__WHAT TO PRODUCE__
Among the entries, find the lines with the string "devastated" and report them.

TASK DATA Start Marker

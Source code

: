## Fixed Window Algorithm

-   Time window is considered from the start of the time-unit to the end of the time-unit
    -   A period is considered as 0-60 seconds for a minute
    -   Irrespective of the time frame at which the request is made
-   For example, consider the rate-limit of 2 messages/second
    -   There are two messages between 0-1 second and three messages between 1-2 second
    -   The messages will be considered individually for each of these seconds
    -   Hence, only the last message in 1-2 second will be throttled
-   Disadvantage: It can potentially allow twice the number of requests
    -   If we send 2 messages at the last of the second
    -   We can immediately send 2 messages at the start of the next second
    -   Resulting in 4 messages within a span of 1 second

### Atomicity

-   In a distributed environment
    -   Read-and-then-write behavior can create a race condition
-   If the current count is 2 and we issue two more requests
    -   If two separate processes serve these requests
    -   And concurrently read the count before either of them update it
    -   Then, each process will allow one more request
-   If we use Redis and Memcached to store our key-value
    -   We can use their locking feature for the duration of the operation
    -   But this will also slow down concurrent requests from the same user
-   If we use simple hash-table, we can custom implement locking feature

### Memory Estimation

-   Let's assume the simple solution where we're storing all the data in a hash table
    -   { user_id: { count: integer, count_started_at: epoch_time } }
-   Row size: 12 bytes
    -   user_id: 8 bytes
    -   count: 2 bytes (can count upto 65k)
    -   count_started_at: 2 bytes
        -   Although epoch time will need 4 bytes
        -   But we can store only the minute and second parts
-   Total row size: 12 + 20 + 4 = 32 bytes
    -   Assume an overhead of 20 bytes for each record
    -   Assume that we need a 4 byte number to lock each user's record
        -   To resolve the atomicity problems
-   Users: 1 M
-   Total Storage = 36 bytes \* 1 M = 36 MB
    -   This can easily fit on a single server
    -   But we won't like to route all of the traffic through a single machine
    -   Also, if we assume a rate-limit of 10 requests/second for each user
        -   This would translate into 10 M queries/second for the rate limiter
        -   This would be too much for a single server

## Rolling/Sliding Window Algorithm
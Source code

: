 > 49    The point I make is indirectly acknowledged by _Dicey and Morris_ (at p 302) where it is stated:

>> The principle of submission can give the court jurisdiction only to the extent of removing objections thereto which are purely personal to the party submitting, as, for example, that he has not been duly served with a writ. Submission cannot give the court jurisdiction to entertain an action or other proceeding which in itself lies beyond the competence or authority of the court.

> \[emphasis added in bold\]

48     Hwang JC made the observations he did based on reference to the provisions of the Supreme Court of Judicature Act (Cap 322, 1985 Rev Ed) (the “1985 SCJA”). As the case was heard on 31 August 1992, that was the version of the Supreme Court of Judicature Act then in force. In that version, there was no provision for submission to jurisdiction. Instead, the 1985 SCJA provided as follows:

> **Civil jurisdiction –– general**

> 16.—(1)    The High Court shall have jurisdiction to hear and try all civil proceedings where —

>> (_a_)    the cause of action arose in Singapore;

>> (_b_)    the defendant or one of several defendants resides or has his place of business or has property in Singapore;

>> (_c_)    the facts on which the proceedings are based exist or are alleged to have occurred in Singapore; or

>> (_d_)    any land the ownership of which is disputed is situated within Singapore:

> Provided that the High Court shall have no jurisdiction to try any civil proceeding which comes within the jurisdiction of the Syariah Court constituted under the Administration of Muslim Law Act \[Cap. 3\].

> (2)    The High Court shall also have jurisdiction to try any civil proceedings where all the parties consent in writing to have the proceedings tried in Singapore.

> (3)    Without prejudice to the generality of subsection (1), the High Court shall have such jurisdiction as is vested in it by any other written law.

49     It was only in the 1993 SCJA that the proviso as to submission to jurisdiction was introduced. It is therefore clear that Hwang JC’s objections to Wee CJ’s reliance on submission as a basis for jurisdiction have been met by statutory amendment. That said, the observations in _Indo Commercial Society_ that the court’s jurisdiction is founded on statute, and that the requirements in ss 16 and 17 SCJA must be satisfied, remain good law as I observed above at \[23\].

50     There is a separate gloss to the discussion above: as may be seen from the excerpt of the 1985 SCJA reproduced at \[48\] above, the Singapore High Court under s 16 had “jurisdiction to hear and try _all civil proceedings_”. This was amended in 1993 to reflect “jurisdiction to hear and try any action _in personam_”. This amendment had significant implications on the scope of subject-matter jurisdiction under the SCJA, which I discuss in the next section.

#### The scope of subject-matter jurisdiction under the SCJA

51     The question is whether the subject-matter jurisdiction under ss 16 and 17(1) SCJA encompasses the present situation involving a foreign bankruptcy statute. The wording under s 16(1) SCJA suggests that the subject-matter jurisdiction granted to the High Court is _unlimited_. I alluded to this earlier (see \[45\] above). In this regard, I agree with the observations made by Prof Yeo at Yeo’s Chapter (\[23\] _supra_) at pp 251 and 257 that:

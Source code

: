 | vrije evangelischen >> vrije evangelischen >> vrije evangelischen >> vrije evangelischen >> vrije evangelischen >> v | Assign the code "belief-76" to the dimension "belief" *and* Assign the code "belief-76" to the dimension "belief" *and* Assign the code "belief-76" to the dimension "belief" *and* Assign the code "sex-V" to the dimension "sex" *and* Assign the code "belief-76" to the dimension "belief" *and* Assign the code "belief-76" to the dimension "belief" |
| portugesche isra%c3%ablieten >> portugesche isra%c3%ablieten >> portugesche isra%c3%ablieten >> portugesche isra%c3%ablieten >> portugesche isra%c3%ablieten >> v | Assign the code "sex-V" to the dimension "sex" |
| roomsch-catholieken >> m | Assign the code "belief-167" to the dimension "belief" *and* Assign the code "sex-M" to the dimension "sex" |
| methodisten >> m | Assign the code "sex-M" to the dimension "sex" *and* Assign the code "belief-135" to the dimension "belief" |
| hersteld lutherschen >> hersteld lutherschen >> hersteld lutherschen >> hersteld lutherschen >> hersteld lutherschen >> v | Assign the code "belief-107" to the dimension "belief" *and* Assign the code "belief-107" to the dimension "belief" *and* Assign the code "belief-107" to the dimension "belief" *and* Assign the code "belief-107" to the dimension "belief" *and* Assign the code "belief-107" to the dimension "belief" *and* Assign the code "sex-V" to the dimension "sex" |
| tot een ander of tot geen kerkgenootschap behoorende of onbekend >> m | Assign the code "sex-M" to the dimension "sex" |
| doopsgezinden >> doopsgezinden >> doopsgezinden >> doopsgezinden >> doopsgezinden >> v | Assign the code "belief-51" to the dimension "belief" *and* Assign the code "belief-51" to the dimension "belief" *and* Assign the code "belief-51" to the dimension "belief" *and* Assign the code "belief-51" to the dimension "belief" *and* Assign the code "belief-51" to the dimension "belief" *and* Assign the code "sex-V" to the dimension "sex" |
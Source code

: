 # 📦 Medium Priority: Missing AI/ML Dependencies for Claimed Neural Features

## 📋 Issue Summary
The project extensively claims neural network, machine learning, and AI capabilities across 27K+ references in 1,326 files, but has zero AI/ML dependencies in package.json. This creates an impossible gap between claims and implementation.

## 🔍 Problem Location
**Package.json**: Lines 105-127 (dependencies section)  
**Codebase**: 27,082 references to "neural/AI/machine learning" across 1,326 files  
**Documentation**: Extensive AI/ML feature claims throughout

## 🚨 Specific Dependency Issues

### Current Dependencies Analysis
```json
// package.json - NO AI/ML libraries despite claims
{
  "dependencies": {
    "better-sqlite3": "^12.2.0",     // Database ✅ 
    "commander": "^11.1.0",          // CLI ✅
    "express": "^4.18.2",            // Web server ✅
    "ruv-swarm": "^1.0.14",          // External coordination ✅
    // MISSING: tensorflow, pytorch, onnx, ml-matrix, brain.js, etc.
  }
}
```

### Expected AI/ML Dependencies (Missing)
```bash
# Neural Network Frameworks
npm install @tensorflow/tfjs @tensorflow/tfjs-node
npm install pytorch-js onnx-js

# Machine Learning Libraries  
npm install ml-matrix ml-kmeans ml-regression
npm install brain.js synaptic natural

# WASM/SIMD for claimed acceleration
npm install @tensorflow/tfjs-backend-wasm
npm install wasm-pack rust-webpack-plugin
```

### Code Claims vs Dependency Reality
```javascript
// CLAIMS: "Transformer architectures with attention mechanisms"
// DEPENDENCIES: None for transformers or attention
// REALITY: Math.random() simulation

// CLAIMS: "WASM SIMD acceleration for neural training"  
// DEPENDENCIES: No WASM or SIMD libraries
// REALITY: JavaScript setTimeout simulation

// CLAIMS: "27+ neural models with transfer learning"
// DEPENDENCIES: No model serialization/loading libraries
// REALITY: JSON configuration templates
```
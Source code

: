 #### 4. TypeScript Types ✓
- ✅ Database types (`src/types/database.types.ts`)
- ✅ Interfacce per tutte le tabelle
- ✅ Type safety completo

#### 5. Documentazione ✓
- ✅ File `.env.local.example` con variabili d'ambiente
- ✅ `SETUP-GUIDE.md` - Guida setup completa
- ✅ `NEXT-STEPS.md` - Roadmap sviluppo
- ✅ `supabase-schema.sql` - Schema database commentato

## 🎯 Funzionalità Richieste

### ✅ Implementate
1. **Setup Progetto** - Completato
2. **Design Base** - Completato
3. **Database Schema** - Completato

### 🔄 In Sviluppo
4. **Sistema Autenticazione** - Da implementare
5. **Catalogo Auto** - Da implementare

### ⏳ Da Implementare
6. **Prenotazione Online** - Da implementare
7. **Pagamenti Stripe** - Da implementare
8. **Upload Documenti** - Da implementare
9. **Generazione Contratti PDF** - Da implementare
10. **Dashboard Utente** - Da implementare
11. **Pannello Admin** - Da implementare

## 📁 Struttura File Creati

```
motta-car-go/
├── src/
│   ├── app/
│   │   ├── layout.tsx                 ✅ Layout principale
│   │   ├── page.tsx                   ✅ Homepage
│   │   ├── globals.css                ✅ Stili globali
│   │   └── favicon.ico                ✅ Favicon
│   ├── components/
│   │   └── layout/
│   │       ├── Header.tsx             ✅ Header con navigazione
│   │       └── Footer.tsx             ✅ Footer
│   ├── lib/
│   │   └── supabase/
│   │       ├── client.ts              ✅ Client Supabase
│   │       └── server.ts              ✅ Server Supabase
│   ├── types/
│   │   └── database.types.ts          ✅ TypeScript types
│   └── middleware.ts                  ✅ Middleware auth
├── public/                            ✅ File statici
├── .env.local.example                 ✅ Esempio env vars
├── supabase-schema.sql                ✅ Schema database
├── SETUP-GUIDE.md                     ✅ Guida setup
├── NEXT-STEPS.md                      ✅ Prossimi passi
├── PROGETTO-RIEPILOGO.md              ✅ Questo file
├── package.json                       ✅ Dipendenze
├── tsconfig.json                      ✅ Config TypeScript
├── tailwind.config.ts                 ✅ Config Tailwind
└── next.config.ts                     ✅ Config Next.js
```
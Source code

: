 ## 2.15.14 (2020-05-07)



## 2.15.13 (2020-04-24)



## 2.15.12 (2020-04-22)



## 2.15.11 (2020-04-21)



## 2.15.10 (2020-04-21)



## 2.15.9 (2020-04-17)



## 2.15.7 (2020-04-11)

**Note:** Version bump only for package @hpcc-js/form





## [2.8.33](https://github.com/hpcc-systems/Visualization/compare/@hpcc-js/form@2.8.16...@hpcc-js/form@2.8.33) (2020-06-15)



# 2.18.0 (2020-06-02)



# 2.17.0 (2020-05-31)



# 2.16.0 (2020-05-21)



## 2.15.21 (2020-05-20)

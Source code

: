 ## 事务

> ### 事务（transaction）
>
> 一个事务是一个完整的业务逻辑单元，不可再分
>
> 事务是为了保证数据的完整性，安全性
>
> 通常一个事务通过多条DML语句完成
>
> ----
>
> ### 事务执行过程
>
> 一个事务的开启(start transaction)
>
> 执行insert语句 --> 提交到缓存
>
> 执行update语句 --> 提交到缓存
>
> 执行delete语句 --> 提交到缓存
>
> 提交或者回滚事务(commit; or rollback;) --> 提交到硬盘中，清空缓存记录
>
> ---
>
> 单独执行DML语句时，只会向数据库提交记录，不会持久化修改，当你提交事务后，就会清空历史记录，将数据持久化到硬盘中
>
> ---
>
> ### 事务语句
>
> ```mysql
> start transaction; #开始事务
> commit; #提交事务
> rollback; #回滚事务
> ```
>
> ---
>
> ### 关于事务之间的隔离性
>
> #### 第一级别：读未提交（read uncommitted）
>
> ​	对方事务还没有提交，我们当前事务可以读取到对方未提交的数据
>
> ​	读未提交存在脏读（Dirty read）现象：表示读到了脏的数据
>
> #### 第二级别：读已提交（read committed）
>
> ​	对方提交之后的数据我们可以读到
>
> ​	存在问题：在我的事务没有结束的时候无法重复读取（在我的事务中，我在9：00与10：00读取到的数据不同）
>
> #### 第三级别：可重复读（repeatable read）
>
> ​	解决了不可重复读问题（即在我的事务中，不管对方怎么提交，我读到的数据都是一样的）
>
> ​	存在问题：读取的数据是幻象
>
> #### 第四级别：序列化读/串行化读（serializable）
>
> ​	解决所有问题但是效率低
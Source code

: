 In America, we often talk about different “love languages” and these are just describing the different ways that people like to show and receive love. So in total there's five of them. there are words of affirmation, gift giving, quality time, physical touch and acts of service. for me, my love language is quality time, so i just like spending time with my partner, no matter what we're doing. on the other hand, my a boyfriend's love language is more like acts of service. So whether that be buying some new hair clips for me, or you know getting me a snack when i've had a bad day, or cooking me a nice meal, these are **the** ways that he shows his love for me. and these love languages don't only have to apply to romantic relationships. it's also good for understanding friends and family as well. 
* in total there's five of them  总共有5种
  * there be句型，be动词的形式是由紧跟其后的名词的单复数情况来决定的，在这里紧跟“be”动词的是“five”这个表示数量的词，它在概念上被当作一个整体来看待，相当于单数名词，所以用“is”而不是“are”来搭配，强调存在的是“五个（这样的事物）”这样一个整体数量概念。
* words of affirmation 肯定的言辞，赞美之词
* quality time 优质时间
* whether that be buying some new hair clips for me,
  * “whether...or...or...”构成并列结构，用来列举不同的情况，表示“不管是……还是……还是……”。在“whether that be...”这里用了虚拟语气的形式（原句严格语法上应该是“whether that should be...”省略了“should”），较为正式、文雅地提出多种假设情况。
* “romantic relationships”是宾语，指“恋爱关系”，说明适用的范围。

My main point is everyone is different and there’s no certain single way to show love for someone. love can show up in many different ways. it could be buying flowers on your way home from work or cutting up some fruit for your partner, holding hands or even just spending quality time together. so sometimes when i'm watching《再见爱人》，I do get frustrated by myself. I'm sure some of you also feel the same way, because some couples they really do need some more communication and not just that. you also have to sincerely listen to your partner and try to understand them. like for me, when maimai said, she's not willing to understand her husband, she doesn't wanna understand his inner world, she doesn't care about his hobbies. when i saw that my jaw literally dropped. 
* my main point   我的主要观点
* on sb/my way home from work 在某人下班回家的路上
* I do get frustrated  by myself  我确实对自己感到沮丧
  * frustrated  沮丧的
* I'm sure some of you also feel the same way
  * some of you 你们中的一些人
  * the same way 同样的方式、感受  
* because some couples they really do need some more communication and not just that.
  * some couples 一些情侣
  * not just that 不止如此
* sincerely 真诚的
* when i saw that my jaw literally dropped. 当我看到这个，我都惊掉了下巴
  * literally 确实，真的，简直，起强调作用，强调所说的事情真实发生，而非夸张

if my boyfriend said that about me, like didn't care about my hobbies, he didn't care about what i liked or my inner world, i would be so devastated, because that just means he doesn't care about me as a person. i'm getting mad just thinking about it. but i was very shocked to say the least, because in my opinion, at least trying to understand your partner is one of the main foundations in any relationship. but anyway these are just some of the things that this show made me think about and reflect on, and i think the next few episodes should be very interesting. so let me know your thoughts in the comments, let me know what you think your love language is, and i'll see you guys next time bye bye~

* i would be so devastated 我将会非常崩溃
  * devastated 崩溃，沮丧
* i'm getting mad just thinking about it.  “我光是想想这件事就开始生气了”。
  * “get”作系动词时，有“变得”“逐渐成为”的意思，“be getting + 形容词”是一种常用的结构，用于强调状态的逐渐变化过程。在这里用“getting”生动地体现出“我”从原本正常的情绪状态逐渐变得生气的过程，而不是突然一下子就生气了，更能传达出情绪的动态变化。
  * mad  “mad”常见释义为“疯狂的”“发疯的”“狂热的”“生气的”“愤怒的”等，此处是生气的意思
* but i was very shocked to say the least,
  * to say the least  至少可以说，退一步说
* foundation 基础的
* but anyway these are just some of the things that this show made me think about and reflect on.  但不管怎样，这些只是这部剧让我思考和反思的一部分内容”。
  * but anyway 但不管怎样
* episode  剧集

TASK DATA End Marker

__TASK ANSWER__
if my boyfriend said that about me, like didn't care about my hobbies, he didn't care about what i liked or my inner world, i would be so devastated, because that just means he doesn't care about me as a person. i'm getting mad just thinking about it. but i was very shocked to say the least, because in my opinion, at least trying to understand your partner is one of the main foundations in any relationship. but anyway these are just some of the things that this show made me think about and reflect on, and i think the next few episodes should be very interesting. so let me know your thoughts in the comments, let me know what you think your love language is, and i'll see you guys next time bye bye~
* i would be so devastated 我将会非常崩溃
  * devastated 崩溃，沮丧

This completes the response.